Generating train split: 0 examples [00:00, ? examples/s]

#### Get audio features using librosa

In [14]:
def extract_features(audio_array, sample_rate):
    # Import librosa here to avoid conflicts
    import librosa
    
    # Extract various audio features
    # Mel-frequency cepstral coefficients
    mfccs = librosa.feature.mfcc(y=audio_array, sr=sample_rate, n_mfcc=13)
    
    # Spectral features
    spectral_centroid = librosa.feature.spectral_centroid(y=audio_array, sr=sample_rate)[0]
    spectral_bandwidth = librosa.feature.spectral_bandwidth(y=audio_array, sr=sample_rate)[0]
    spectral_rolloff = librosa.feature.spectral_rolloff(y=audio_array, sr=sample_rate)[0]
    
    # Rhythm features
    tempo, _ = librosa.beat.beat_track(y=audio_array, sr=sample_rate)
    
    # Zero crossing rate
    zero_crossing_rate = librosa.feature.zero_crossing_rate(audio_array)[0]
    
    # Compute statistics for each feature
    features = {}
    
    # MFCC stats
    for i in range(mfccs.shape[0]):
        features[f'mfcc{i+1}_mean'] = np.mean(mfccs[i])
        features[f'mfcc{i+1}_std'] = np.std(mfccs[i])
        features[f'mfcc{i+1}_skew'] = stats.skew(mfccs[i])
        features[f'mfcc{i+1}_kurtosis'] = stats.kurtosis(mfccs[i])
    
    # Other features stats
    for name, feature in [
        ('spectral_centroid', spectral_centroid),
        ('spectral_bandwidth', spectral_bandwidth), 
        ('spectral_rolloff', spectral_rolloff),
        ('zero_crossing_rate', zero_crossing_rate)
    ]:
        features[f'{name}_mean'] = np.mean(feature)
        features[f'{name}_std'] = np.std(feature)
        features[f'{name}_skew'] = stats.skew(feature)
        features[f'{name}_kurtosis'] = stats.kurtosis(feature)
    
    # Add tempo
    features['tempo'] = tempo
    
    return features

#### Process audio files and extract features

In [16]:
def process_dataset(dataset_split):
    features_list = []
    labels = []
    
    for item in dataset_split:
        audio = item['audio']
        audio_array = audio['array']
        sample_rate = audio['sampling_rate']
        genre = item['genre']
        
        # Extract features
        features = extract_features(audio_array, sample_rate)
        features_list.append(features)
        labels.append(genre)
    
    # Convert to DataFrame
    df = pd.DataFrame(features_list)
    
    return df, labels

#### Process a smaller subset for quick demonstration (adjust as needed)

In [20]:
print("Extracting audio features (this may take a while)...")
train_size = 300  # Adjust based on your computational resources
test_size = 100

Extracting audio features (this may take a while)...

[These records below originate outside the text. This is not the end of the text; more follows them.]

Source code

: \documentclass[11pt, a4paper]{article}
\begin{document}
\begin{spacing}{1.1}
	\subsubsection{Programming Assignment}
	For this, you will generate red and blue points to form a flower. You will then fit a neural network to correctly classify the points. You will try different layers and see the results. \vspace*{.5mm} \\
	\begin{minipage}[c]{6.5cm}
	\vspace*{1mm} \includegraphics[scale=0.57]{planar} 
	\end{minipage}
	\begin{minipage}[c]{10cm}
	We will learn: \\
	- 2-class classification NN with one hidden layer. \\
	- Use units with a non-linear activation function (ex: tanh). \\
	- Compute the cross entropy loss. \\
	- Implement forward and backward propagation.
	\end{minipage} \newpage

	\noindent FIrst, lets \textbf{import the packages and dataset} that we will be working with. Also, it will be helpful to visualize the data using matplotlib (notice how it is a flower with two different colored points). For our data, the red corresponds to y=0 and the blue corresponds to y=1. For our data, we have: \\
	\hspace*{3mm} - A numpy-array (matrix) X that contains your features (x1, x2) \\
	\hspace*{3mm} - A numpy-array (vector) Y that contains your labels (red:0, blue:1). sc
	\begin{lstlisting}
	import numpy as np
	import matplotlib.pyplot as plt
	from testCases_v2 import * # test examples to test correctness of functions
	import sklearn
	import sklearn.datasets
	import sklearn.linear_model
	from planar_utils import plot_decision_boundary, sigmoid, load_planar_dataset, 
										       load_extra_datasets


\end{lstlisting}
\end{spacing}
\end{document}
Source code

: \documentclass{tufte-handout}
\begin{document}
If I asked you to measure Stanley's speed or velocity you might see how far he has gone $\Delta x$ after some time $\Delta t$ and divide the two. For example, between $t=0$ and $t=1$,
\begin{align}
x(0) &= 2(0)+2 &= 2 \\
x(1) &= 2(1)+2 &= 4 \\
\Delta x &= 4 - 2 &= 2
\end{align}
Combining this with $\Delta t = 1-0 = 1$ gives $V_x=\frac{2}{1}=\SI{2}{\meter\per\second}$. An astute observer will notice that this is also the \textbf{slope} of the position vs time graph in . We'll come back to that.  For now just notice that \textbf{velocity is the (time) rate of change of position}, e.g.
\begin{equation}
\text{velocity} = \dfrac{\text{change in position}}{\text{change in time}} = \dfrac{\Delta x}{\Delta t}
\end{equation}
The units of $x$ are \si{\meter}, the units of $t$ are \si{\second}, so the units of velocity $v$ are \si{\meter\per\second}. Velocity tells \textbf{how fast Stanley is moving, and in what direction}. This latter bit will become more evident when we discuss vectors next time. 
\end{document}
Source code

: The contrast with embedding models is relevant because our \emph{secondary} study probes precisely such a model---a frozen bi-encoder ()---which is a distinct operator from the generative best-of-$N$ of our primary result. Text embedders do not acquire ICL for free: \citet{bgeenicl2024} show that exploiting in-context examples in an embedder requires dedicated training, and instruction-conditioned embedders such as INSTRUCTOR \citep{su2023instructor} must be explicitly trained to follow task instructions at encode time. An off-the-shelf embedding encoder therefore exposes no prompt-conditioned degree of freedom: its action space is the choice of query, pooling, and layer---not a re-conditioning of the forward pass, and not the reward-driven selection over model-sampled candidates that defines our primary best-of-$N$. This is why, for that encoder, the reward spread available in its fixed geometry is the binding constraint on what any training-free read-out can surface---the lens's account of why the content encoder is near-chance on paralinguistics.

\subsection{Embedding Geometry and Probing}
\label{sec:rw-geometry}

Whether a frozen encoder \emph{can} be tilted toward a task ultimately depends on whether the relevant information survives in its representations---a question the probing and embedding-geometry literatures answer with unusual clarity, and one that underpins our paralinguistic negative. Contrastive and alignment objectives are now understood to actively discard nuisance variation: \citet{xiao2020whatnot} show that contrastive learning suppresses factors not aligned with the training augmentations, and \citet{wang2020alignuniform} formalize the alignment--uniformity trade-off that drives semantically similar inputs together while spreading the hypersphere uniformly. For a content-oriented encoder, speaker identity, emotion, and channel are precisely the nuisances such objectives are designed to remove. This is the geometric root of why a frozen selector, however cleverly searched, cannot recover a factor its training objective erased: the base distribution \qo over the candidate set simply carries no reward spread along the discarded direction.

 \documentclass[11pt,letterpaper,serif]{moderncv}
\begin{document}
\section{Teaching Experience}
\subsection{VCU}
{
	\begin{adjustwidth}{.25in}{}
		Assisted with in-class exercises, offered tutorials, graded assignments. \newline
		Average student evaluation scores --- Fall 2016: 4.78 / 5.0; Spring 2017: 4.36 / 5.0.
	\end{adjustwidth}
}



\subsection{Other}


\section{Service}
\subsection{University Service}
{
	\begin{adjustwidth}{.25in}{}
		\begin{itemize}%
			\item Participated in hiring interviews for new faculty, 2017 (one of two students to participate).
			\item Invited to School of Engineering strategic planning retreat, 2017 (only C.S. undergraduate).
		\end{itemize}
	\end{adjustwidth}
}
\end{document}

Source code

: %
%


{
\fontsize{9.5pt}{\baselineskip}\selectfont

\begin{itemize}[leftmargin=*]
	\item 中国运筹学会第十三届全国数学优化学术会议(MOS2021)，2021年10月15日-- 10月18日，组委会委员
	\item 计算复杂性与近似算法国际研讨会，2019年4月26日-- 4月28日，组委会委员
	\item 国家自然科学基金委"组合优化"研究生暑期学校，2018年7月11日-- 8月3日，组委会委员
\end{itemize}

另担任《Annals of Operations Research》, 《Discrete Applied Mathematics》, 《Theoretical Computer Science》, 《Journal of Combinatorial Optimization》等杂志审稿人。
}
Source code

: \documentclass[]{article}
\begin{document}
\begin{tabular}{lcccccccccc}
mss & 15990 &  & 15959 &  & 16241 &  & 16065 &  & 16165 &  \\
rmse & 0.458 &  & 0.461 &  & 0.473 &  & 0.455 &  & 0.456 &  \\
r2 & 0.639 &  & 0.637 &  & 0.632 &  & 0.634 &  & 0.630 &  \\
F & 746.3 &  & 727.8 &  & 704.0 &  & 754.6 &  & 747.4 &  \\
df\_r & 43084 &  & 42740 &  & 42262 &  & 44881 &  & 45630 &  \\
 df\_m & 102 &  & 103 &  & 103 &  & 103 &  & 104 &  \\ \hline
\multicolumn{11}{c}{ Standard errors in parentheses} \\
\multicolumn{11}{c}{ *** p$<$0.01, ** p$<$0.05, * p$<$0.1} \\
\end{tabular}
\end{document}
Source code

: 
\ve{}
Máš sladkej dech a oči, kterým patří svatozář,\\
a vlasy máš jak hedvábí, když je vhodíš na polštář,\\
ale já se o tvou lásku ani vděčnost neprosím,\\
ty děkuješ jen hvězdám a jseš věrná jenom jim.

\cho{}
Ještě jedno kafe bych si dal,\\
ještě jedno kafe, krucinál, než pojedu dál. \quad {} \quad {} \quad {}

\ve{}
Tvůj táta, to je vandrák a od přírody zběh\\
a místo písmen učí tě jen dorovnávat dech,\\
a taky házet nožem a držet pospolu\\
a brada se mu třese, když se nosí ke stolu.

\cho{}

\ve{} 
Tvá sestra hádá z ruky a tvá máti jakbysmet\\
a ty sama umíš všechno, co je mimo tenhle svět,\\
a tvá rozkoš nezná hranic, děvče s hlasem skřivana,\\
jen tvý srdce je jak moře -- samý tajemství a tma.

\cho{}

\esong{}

#### Randomly sample from the dataset

In [21]:
train_indices = np.random.choice(range(len(dataset['train'])), train_size, replace=False)
test_indices = np.random.choice(range(len(dataset['test'])), test_size, replace=False)

train_subset = [dataset['train'][i] for i in train_indices]
test_subset = [dataset['test'][i] for i in test_indices]

KeyError: 'test'

#### Extract features

In [None]:
X_train, y_train = process_dataset(train_subset)
X_test, y_test = process_dataset(test_subset)

#### Create label mapping

In [None]:
y_train_indices = [label_mapping[label] for label in y_train]
y_test_indices = [label_mapping[label] for label in y_test]

### 3. Create PyTorch dataset class

In [None]:
class MusicDataset(Dataset):
    def __init__(self, features, labels):
        self.features = torch.tensor(features, dtype=torch.float32)
        self.labels = torch.tensor(labels, dtype=torch.long)
    
    def __len__(self):
        return len(self.labels)
    
    def __getitem__(self, idx):
        return self.features[idx], self.labels[idx]

#### Scale features

In [None]:
scaler = StandardScaler()
X_train_scaled = scaler.fit_transform(X_train)
X_test_scaled = scaler.transform(X_test)

#### Create datasets and dataloaders

In [None]:
train_dataset = MusicDataset(X_train_scaled, y_train_indices)
test_dataset = MusicDataset(X_test_scaled, y_test_indices)

train_loader = DataLoader(train_dataset, batch_size=32, shuffle=True)
test_loader = DataLoader(test_dataset, batch_size=32, shuffle=False)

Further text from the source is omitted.